Amour

Crítica de Diego Batlle - Otros Cines

Juntos para siempre

Muy ligado desde hace varios años a Francia, Michael Haneke contó aquí otra vez no sólo con financiación mayoritaria de ese origen (aunque compite en los premios Oscar representando a Austria) sino también con tres leyendas galas como Jean-Louis Trintignant, Emanuelle Riva e Isabelle Huppert para una película que marca un brusco giro en su carrera, pero que al mismo tiempo mantiene la categoría, el rigor y la solvencia de sus anteriores trabajos.

Con Amour, el director de La pianista, Caché-Escondido y La cinta blanca aborda cuestiones delicadas, ríspidas e inquietantes como la vejez, la degradación física y la muerte, aunque en verdad (en esencia) el tema principal es el que se alude desde el título: ese amor trascendental e incondicional que ambos se profesan incluso en las circunstancias más extremas (y teniendo los dos personalidades bastante alejadas de la perfección).

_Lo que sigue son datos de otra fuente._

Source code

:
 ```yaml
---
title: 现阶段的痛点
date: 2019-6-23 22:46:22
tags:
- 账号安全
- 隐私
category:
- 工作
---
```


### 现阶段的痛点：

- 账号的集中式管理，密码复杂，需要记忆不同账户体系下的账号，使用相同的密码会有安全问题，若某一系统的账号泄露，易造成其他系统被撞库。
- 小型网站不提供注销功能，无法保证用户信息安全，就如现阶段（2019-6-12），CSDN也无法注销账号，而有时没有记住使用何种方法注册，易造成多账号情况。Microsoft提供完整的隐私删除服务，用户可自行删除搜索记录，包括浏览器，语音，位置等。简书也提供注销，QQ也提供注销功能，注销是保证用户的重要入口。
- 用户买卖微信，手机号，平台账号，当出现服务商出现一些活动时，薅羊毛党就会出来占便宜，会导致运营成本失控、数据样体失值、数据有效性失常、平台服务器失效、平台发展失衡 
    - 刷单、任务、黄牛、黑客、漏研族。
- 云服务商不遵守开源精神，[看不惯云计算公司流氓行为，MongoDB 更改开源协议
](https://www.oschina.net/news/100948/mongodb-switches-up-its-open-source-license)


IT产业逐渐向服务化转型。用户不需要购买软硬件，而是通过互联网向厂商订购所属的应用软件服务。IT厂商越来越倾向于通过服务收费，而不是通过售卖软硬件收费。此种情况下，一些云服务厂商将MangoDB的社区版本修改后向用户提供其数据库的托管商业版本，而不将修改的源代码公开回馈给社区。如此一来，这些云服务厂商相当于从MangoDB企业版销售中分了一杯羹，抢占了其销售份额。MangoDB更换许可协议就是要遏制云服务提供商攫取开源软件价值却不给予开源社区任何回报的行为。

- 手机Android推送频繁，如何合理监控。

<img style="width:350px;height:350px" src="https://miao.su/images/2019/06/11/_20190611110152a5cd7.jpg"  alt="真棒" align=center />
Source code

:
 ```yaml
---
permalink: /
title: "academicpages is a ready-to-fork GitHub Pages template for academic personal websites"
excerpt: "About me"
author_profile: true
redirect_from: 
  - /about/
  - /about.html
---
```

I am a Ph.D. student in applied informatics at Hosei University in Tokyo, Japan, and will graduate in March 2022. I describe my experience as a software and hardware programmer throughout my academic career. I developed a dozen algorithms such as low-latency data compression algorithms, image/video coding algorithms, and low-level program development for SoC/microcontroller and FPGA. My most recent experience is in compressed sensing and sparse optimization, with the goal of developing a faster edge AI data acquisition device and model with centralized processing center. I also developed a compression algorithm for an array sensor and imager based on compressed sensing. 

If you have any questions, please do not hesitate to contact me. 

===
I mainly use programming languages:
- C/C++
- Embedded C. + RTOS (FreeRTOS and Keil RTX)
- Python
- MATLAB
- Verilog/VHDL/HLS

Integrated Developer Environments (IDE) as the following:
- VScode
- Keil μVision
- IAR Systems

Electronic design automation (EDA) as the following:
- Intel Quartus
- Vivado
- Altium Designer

Resulta conmovedor ver en pantalla los trabajos sublimes de Trintignant (mejor actor en Cannes 1969 por Z) y de Riva (quien ya había estado en ese mismo festival 53 años antes de Amour con Hiroshima mon amour) como un matrimonio cuya existencia cambia para siempre cuando ella empieza a tener los primeros síntomas de Alzheimer y luego sufre un par de ataques que la van dejando casi sin movimiento primero y sin habla después.

La película empieza cuando el cadáver de ella es descubierto por la policía y los bomberos porque el eje aquí no es desentrañar el “enigma” sino exponer -con esa precisión, inteligencia y profundidad tan propias de Haneke- cómo van reaccionando uno y otro (y la hija de la pareja que interpreta Huppert en sus distintas visitas) ante la sucesión de los hechos. Estamos ante una historia muy dura, claustrofóbica (transcurre de manera casi íntegra dentro del departamento de los protagonistas), sin héroes ni mártires, con la verdad con que fluye la vida y la inevitabilidad con que termina.

En manos de otro director (diría la inmensa mayoría de los realizadores en actividad), Amour sería un material inflamable, la excusa perfecta para una acumulación de golpes bajos, torpezas, psicologismo y excesos lacrimógenos. Aquí, por suerte, la sobriedad, la altura y la austeridad de Haneke -un cineasta que sabe muy bien que en el terreno de las emociones muchas veces menos es más- mantienen ese equilibrio justo que necesitan las pequeñas grandes películas. Esta es una de esas.